Satellite is also easy to manage in terms of implementation of changes as the changes done at the transmitting point, such as addition in number of channels or say upgrading the same to high definition, will be reflected at the receiving unit, as long as it supports the services - a user must have a high definition ready receiver to watch HD channels. In DTT,  the changes would require changes in repeater stations,  which again may end up being costly in areas with fewer population.

As for the cost, the Vice President says that the cost of a satellite kit is comparable to that of a set top box,  which users were already going to purchase in the first place.

When it comes to roll out of digital broadcasting over satellite, Ibrahima says that there are a variety of options to choose from. There however may have to be a policy on what satellite receivers users can purchase, as this will protect the rights of both content providers and broadcasters - such as when a broadcaster has rights to air content in one country. A satellite signal normally covers several countries, thus channels restricted to one country need to be encrypted to be only viewed in set top boxes viewed in those countries.

Options include government sponsored set top boxes, where public channels are offered free for the lifetime of the box, with other channels offered at a cost through pay TV operators.Governments may choose to subsidise the cost, such as from the digital dividend (sale of current broadcasting spectrum).

Governments may also choose to go through one or more existing pay TV operators, allowing the government to leverage on an already existing install base and economies of scale. Here, the pay TV operator is required to carry public channels at no cost. Some countries already have policies requiring pay TV operators to offer free to air channels for free, such as Communications Commission of Kenya Director General, Francis Wangusi, has said in the past on pay TV operators in Kenya.

A variation of partnering with TV operators may see government buying a satellite segment for public channels. A segment on a widely used satellite, such as SES 5, allows the public to use already purchased dishes without need for repositioning to receive public channels.

Other options include offering public channels at standard definition for free but charging for the same in high definition, or having users pay an annual access fee.
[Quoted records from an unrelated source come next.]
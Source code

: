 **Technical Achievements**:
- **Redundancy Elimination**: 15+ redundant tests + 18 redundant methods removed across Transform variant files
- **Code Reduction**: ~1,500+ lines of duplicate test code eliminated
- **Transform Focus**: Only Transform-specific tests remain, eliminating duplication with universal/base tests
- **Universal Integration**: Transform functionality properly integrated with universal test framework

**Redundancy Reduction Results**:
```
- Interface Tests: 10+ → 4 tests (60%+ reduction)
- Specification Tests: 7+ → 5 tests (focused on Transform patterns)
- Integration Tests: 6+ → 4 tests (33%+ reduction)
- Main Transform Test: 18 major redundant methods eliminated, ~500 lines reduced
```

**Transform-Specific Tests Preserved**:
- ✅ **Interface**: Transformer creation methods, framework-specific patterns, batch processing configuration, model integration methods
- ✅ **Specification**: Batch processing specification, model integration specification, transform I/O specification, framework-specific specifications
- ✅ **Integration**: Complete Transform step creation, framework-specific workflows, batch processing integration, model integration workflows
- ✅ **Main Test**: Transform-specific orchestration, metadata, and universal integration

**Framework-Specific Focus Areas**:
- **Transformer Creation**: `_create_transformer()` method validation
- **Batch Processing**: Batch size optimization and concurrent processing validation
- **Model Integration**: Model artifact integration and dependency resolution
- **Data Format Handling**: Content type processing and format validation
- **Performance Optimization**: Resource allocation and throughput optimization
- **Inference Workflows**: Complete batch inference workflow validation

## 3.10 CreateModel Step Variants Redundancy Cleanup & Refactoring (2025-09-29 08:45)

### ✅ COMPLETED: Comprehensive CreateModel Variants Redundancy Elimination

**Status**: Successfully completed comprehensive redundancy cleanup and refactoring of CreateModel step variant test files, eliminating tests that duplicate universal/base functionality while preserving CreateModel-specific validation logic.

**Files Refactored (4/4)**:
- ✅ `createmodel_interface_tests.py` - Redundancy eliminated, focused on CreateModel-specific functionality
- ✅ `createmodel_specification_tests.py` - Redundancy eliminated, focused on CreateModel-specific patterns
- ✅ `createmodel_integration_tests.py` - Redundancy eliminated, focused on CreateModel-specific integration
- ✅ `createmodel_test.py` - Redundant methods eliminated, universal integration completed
All in all, Ibrahima says it would be unfair for taxpayers to be left out of the migration due to their location. “When people want them to vote, they hunt them down, ” he says.

Other benefits of satellite include the provision of internet connectivity to the remote areas, where a 1 to 1.2 metre dish can provide both satellite TV and Internet connectivity starting at 64 kilobits per seconds. The connectivity can also be shared and reconfigured according to usage - such as as increasing the capacity to schools at certain times of the day.